* _PROBLEM REQUIREMENTS_:
Although pictures appear in the entries below, leave them out and print exactly the lines from the first line through the line containing "Les Closures ont".

* _RECORDS SHOWN_:
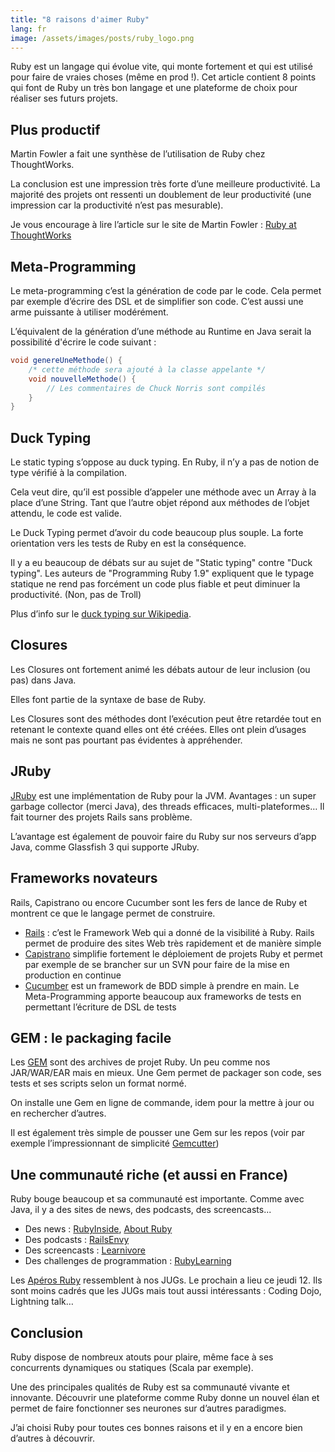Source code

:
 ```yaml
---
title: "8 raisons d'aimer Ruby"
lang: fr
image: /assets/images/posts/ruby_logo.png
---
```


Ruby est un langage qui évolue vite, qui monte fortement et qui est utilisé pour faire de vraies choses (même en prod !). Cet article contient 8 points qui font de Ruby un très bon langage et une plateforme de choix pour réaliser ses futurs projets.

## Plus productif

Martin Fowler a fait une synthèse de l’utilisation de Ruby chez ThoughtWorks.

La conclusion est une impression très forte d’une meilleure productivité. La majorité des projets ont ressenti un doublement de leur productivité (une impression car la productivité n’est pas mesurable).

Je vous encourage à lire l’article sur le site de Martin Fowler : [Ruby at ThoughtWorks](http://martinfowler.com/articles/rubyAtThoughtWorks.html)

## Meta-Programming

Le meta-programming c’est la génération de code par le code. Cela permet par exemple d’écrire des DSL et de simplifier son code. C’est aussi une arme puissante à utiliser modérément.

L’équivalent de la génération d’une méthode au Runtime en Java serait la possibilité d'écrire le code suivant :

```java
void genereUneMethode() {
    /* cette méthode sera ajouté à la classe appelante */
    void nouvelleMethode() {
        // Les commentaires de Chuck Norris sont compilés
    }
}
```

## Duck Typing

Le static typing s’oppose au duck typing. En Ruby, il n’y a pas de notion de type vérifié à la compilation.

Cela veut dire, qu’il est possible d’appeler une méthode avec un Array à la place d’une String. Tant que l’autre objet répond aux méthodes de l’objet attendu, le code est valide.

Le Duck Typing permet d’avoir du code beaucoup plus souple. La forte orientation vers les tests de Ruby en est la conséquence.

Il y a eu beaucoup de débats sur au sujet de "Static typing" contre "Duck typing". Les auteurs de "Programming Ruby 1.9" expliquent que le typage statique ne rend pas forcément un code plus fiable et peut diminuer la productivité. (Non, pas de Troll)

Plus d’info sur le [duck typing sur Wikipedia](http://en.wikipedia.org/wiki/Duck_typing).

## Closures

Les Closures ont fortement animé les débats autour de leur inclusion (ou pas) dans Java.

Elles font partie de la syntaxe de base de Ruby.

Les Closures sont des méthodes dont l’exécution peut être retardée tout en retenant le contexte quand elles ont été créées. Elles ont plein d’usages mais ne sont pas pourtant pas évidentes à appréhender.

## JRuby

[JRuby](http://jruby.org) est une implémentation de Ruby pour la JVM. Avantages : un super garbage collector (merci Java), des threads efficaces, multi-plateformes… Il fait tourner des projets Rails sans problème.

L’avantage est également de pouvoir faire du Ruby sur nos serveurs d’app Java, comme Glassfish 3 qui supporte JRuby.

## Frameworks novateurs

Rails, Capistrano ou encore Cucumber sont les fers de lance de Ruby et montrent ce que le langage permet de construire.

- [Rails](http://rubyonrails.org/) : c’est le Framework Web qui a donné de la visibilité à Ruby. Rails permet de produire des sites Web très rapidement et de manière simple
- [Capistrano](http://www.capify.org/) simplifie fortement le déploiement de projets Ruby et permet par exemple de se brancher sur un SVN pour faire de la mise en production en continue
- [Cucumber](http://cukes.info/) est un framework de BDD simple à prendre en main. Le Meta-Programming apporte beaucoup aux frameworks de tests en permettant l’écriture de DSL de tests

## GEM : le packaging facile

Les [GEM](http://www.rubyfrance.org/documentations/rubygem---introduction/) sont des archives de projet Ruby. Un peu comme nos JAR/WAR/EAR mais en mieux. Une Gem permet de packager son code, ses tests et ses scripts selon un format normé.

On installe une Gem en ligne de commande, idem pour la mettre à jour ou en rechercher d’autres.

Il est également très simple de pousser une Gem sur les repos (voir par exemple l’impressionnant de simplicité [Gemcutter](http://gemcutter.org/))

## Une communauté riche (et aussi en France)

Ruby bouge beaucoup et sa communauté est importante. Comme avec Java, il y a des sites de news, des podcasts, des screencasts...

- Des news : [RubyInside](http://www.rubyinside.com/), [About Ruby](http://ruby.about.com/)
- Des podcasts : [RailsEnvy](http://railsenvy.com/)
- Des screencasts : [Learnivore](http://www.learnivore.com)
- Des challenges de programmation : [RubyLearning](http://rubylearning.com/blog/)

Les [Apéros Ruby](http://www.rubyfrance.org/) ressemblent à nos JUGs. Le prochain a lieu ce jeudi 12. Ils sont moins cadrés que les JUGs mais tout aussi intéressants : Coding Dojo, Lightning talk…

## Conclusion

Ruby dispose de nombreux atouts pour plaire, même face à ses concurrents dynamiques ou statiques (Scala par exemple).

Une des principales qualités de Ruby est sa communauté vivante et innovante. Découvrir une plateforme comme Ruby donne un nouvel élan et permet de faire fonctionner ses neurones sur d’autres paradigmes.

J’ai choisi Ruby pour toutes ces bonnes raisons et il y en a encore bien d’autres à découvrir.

* _SOLVED EXERCISE_:
Source code

:
 ```yaml
---
title: "8 raisons d'aimer Ruby"
lang: fr
image: /assets/images/posts/ruby_logo.png
---
```


Ruby est un langage qui évolue vite, qui monte fortement et qui est utilisé pour faire de vraies choses (même en prod !). Cet article contient 8 points qui font de Ruby un très bon langage et une plateforme de choix pour réaliser ses futurs projets.

## Plus productif

Martin Fowler a fait une synthèse de l’utilisation de Ruby chez ThoughtWorks.

La conclusion est une impression très forte d’une meilleure productivité. La majorité des projets ont ressenti un doublement de leur productivité (une impression car la productivité n’est pas mesurable).

Je vous encourage à lire l’article sur le site de Martin Fowler : [Ruby at ThoughtWorks](http://martinfowler.com/articles/rubyAtThoughtWorks.html)

## Meta-Programming

Le meta-programming c’est la génération de code par le code. Cela permet par exemple d’écrire des DSL et de simplifier son code. C’est aussi une arme puissante à utiliser modérément.

L’équivalent de la génération d’une méthode au Runtime en Java serait la possibilité d'écrire le code suivant :

```java
void genereUneMethode() {
    /* cette méthode sera ajouté à la classe appelante */
    void nouvelleMethode() {
        // Les commentaires de Chuck Norris sont compilés
    }
}
```

## Duck Typing

Le static typing s’oppose au duck typing. En Ruby, il n’y a pas de notion de type vérifié à la compilation.

Cela veut dire, qu’il est possible d’appeler une méthode avec un Array à la place d’une String. Tant que l’autre objet répond aux méthodes de l’objet attendu, le code est valide.

Le Duck Typing permet d’avoir du code beaucoup plus souple. La forte orientation vers les tests de Ruby en est la conséquence.

Il y a eu beaucoup de débats sur au sujet de "Static typing" contre "Duck typing". Les auteurs de "Programming Ruby 1.9" expliquent que le typage statique ne rend pas forcément un code plus fiable et peut diminuer la productivité. (Non, pas de Troll)

Plus d’info sur le [duck typing sur Wikipedia](http://en.wikipedia.org/wiki/Duck_typing).

## Closures

Les Closures ont fortement animé les débats autour de leur inclusion (ou pas) dans Java.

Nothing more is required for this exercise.